**MATERIALS PROVIDED:**
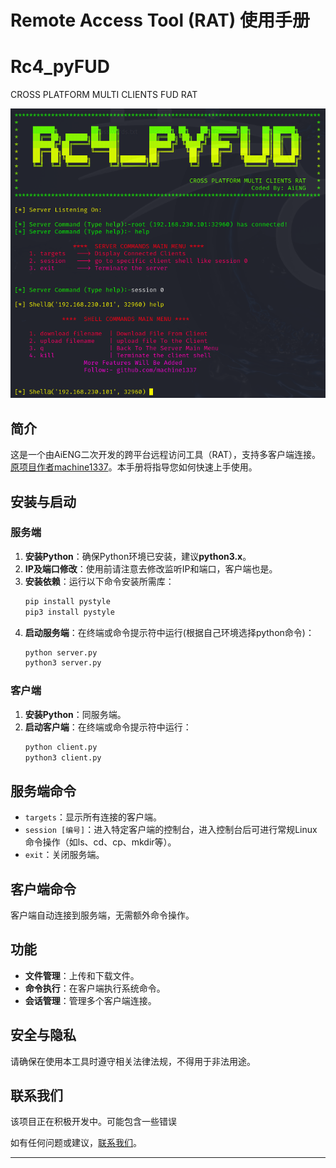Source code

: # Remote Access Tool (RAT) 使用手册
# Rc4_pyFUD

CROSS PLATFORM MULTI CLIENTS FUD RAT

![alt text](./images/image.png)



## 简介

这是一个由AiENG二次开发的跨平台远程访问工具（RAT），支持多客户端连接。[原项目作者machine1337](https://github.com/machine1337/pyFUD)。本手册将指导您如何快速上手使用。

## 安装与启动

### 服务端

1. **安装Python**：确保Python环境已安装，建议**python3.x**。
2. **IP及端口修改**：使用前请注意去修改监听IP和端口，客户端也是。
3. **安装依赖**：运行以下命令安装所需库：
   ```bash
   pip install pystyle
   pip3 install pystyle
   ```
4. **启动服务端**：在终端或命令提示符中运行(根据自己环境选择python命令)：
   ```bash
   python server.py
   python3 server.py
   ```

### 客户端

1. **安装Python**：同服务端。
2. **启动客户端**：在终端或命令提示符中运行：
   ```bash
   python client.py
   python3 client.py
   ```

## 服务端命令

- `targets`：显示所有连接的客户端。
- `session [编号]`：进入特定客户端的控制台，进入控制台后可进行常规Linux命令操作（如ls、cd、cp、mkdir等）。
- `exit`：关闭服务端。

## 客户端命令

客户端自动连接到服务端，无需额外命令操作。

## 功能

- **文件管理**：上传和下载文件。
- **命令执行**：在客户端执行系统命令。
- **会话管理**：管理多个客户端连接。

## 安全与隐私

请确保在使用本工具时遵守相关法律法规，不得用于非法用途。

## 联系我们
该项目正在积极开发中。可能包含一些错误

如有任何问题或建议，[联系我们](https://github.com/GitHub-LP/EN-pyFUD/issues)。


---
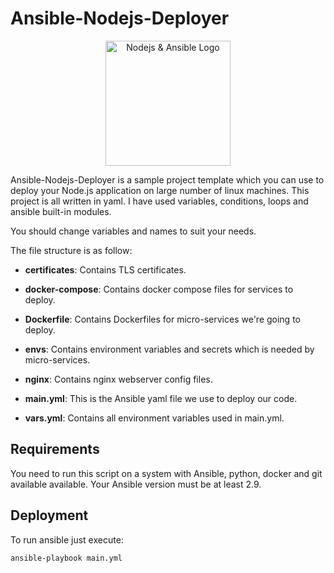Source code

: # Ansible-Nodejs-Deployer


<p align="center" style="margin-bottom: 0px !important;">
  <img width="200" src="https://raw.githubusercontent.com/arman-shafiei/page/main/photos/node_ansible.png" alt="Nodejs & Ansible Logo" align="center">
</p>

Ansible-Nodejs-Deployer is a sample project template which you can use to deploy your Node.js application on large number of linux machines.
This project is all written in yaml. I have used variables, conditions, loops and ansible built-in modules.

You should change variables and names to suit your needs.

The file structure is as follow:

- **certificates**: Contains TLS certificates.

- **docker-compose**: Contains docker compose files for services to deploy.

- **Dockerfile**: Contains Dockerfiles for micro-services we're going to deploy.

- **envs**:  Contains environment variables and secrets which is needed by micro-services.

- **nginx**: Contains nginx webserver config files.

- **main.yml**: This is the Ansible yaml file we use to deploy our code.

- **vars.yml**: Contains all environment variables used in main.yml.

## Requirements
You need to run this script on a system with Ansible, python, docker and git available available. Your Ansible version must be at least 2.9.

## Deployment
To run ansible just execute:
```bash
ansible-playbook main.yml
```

**WHAT THE EXERCISE ASKS:** Scan the lines above for the word "pystyle". Return each one that has it.

**RESPONSE AREA:**
   pip install pystyle
   pip3 install pystyle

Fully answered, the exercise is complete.